Task to complete: Find every line in the records below that contains the word "platform", and copy each such line.

Supplied material:

= = = = = = =

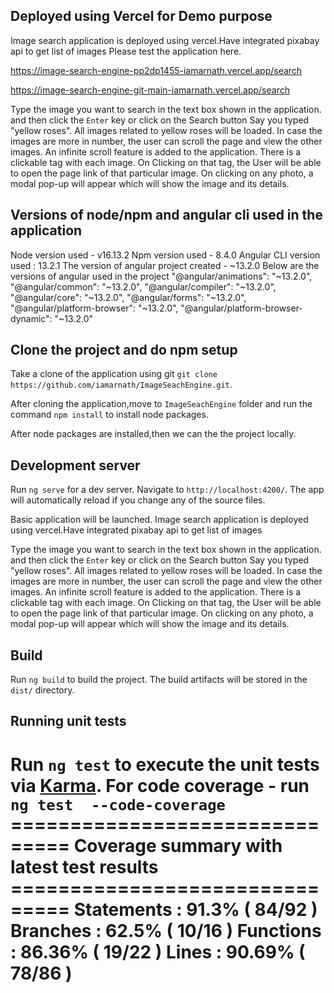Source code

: ## Deployed using Vercel for Demo purpose

Image search application is deployed using vercel.Have integrated pixabay api to get list of images
Please test the application here.

https://image-search-engine-pp2dp1455-iamarnath.vercel.app/search

https://image-search-engine-git-main-iamarnath.vercel.app/search

Type the image you want to search in the text box shown in the application. and then click the `Enter` key or click on the Search button
Say you typed "yellow roses".
All images related to yellow roses will be loaded.
In case the images are more in number, the user can scroll the page and view the other images.
An infinite scroll feature is added to the application.
There is a clickable tag with each image. On Clicking on that tag, the User will be able to open the page link of that particular image.
On clicking on any photo, a modal pop-up will appear which will show the image and its details.

## Versions of node/npm and angular cli used in the application

Node version used - v16.13.2
Npm version used - 8.4.0
Angular CLI version used : 13.2.1
The version of angular project created - ~13.2.0
Below are the versions of angular used in the project
"@angular/animations": "~13.2.0",
"@angular/common": "~13.2.0",
"@angular/compiler": "~13.2.0",
"@angular/core": "~13.2.0",
"@angular/forms": "~13.2.0",
"@angular/platform-browser": "~13.2.0",
"@angular/platform-browser-dynamic": "~13.2.0"

## Clone the project and do npm setup

Take a clone of the application using git `git clone https://github.com/iamarnath/ImageSeachEngine.git`.

After cloning the application,move to `ImageSeachEngine` folder and run the command `npm install` to install node packages.

After node packages are installed,then we can the the project locally. 

## Development server

Run `ng serve` for a dev server. Navigate to `http://localhost:4200/`. The app will automatically reload if you change any of the source files.

Basic application will be launched.
Image search application is deployed using vercel.Have integrated pixabay api to get list of images

Type the image you want to search in the text box shown in the application. and then click the `Enter` key or click on the Search button
Say you typed "yellow roses".
All images related to yellow roses will be loaded.
In case the images are more in number, the user can scroll the page and view the other images.
An infinite scroll feature is added to the application.
There is a clickable tag with each image. On Clicking on that tag, the User will be able to open the page link of that particular image.
On clicking on any photo, a modal pop-up will appear which will show the image and its details.



## Build

Run `ng build` to build the project. The build artifacts will be stored in the `dist/` directory.

## Running unit tests

Run `ng test` to execute the unit tests via [Karma](https://karma-runner.github.io).
For code coverage - run `ng test  --code-coverage`
=============================== Coverage summary with latest test results ===============================
Statements   : 91.3% ( 84/92 )
Branches     : 62.5% ( 10/16 )
Functions    : 86.36% ( 19/22 )
Lines        : 90.69% ( 78/86 )
================================================================================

= = = = = = =

Task response:
"@angular/platform-browser": "~13.2.0",
"@angular/platform-browser-dynamic": "~13.2.0"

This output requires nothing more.